ASSIGNED TASK:
Instruction for the data below: set down exactly the lines from the line with "resultsView.render(model.getSearchResultsPage())" to the line with "2) render NEW", inclusive, and no others.

PROVIDED ENTRIES:
--------------------
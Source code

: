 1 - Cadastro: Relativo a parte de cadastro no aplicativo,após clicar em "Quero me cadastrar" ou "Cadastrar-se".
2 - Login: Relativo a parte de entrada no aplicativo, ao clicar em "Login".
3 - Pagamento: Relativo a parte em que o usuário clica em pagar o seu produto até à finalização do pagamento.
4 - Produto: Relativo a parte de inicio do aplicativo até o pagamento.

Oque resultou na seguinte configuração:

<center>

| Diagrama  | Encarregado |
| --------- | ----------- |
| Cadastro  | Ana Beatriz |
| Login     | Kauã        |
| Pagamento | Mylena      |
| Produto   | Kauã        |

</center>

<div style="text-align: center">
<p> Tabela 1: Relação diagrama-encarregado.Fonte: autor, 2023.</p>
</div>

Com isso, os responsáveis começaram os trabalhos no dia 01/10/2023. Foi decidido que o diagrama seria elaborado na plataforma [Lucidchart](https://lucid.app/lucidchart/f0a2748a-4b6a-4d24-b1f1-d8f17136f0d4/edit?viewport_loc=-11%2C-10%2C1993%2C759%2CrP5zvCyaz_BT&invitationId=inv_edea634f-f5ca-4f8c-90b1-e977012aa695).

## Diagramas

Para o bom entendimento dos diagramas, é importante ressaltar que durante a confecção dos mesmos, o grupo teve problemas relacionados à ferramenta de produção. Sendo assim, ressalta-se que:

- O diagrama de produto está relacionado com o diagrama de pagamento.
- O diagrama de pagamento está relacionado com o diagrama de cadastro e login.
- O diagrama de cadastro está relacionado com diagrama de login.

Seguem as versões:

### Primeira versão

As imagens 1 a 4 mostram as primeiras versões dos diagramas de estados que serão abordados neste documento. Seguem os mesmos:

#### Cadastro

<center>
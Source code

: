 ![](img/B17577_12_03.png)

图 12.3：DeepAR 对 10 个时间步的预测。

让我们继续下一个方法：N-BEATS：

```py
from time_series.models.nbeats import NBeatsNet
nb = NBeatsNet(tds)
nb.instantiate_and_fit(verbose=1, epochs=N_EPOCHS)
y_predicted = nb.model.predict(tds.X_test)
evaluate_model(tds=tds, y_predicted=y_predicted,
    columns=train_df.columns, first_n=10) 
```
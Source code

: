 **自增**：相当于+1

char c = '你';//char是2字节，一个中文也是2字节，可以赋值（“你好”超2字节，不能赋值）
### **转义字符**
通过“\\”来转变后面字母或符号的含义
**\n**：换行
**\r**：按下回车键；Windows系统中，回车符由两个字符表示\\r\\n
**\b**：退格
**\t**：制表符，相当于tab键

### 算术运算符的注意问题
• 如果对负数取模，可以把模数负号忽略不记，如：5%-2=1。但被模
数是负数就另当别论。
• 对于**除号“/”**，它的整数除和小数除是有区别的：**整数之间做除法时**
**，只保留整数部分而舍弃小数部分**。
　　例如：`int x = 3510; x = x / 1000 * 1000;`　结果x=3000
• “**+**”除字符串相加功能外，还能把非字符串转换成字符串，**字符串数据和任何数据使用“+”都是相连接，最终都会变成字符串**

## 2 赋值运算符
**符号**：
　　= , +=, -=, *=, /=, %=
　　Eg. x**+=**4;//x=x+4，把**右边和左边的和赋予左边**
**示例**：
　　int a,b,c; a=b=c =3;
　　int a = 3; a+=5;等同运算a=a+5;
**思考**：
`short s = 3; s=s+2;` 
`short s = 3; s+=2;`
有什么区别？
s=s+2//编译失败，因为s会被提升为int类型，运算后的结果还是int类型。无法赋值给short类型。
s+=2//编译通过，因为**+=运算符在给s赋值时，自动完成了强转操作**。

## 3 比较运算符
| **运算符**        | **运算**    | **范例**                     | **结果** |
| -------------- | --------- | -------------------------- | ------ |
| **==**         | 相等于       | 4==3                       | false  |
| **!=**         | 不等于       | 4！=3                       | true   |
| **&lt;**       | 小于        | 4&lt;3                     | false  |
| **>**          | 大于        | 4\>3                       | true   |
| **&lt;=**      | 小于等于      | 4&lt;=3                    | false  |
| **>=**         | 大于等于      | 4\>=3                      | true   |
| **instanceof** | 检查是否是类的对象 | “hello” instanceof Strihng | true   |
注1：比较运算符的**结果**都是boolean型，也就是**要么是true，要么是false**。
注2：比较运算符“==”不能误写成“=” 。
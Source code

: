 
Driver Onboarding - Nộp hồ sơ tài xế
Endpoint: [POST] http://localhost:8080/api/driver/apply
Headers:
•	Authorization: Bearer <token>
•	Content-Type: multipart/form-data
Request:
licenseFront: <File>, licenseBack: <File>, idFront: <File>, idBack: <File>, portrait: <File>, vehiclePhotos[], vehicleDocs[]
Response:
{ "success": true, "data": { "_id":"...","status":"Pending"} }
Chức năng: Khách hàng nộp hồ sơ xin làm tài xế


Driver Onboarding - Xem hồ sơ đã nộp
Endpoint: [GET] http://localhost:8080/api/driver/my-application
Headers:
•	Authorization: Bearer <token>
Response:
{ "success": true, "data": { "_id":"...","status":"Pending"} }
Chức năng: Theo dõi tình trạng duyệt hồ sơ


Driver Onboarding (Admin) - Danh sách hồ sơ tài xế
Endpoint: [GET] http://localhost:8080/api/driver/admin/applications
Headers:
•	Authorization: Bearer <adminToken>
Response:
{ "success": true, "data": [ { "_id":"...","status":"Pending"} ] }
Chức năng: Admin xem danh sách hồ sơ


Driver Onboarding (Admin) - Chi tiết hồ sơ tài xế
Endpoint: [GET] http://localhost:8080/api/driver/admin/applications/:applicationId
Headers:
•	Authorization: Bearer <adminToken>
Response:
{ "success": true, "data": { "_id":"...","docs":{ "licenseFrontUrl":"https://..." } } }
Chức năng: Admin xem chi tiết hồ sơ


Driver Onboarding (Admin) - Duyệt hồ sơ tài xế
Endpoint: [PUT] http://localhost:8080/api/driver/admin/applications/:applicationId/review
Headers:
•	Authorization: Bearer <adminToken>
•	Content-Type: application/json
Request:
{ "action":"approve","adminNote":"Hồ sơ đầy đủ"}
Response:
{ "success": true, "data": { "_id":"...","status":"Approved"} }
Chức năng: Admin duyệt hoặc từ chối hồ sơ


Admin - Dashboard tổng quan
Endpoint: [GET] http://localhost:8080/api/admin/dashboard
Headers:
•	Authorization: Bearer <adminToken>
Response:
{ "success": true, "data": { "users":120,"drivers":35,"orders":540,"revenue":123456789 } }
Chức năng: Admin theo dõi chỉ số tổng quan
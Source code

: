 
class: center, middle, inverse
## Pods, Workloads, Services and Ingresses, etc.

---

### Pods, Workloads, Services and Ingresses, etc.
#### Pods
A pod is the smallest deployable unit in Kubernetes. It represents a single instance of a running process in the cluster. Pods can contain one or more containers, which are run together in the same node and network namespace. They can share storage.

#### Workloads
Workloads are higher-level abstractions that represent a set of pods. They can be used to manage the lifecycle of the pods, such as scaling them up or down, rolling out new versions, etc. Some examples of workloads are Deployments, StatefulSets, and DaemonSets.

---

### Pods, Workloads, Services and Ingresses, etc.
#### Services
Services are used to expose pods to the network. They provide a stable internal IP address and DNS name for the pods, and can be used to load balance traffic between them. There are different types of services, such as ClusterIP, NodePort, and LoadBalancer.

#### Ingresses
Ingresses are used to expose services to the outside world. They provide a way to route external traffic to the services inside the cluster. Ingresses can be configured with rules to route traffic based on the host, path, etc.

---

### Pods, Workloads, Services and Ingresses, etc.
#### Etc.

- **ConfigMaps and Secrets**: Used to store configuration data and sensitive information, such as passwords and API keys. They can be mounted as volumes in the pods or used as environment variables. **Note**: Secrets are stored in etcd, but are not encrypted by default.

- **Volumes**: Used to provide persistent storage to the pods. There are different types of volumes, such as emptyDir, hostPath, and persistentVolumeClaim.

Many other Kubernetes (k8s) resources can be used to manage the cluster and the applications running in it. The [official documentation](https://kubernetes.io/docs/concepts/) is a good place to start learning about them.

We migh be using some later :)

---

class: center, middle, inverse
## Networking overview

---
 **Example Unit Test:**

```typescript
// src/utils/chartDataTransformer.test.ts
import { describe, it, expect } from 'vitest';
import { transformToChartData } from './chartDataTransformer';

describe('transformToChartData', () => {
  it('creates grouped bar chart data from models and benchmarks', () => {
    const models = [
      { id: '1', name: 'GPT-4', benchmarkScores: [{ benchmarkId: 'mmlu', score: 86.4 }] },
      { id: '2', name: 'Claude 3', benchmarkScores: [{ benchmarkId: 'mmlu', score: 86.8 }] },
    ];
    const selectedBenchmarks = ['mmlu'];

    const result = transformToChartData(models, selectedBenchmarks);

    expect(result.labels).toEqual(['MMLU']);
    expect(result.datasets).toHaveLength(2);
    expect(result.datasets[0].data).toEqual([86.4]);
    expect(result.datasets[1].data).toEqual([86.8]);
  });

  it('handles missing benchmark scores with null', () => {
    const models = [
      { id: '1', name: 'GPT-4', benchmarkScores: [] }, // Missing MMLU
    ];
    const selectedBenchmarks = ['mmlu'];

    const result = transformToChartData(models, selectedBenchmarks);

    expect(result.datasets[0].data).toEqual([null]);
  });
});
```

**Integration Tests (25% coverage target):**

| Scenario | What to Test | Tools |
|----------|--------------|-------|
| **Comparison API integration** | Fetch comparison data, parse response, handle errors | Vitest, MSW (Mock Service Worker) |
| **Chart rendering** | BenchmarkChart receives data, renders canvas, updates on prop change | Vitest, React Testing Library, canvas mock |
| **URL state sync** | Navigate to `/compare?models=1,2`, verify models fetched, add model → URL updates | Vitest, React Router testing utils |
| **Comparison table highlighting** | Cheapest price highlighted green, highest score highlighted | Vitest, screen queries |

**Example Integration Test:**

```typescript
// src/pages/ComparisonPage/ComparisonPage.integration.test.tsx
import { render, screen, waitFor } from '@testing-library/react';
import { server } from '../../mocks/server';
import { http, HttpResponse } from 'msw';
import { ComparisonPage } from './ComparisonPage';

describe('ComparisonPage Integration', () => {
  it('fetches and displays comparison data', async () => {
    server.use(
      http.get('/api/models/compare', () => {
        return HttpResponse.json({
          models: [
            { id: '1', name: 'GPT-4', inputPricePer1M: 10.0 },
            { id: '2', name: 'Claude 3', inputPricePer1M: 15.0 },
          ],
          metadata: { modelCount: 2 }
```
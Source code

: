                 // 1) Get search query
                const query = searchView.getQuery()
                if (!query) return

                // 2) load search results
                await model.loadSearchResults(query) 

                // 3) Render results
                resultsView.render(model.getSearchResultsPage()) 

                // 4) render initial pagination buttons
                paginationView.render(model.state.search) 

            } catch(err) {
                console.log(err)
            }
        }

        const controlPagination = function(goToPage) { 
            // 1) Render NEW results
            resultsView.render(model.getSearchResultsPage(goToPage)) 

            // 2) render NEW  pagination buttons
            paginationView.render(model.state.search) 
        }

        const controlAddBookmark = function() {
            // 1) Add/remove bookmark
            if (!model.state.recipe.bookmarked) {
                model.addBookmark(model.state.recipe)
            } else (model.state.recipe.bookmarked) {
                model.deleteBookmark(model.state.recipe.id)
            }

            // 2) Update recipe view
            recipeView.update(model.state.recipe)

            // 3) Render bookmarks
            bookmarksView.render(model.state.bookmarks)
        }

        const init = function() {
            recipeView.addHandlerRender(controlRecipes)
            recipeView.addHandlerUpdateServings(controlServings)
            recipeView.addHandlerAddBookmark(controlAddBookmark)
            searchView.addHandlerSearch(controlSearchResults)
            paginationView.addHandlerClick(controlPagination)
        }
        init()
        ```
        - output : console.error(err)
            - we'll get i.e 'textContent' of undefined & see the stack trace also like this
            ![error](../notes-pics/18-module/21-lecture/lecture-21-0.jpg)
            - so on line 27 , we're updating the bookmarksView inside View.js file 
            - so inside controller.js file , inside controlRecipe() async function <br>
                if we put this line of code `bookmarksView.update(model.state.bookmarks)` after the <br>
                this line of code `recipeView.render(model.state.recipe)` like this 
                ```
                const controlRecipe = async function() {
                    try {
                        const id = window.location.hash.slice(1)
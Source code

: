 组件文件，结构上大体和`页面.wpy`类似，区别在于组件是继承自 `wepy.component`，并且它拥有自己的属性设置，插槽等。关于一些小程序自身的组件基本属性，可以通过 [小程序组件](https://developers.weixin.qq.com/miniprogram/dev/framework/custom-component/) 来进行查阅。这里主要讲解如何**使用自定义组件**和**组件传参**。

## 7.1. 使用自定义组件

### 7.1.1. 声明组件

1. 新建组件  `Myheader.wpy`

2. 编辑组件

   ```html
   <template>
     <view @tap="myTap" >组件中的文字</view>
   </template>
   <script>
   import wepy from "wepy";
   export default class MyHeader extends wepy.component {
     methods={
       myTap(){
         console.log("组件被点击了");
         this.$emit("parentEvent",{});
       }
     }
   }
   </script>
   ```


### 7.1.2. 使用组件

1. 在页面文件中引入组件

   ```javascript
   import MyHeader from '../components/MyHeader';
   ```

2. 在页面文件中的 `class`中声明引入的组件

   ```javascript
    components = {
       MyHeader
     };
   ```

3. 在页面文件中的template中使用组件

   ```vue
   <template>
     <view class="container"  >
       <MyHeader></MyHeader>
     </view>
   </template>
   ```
--------------------
EXPECTED OUTPUT:
                resultsView.render(model.getSearchResultsPage()) 

                // 4) render initial pagination buttons
                paginationView.render(model.state.search) 

            } catch(err) {
                console.log(err)
            }
        }

        const controlPagination = function(goToPage) { 
            // 1) Render NEW results
            resultsView.render(model.getSearchResultsPage(goToPage)) 

            // 2) render NEW  pagination buttons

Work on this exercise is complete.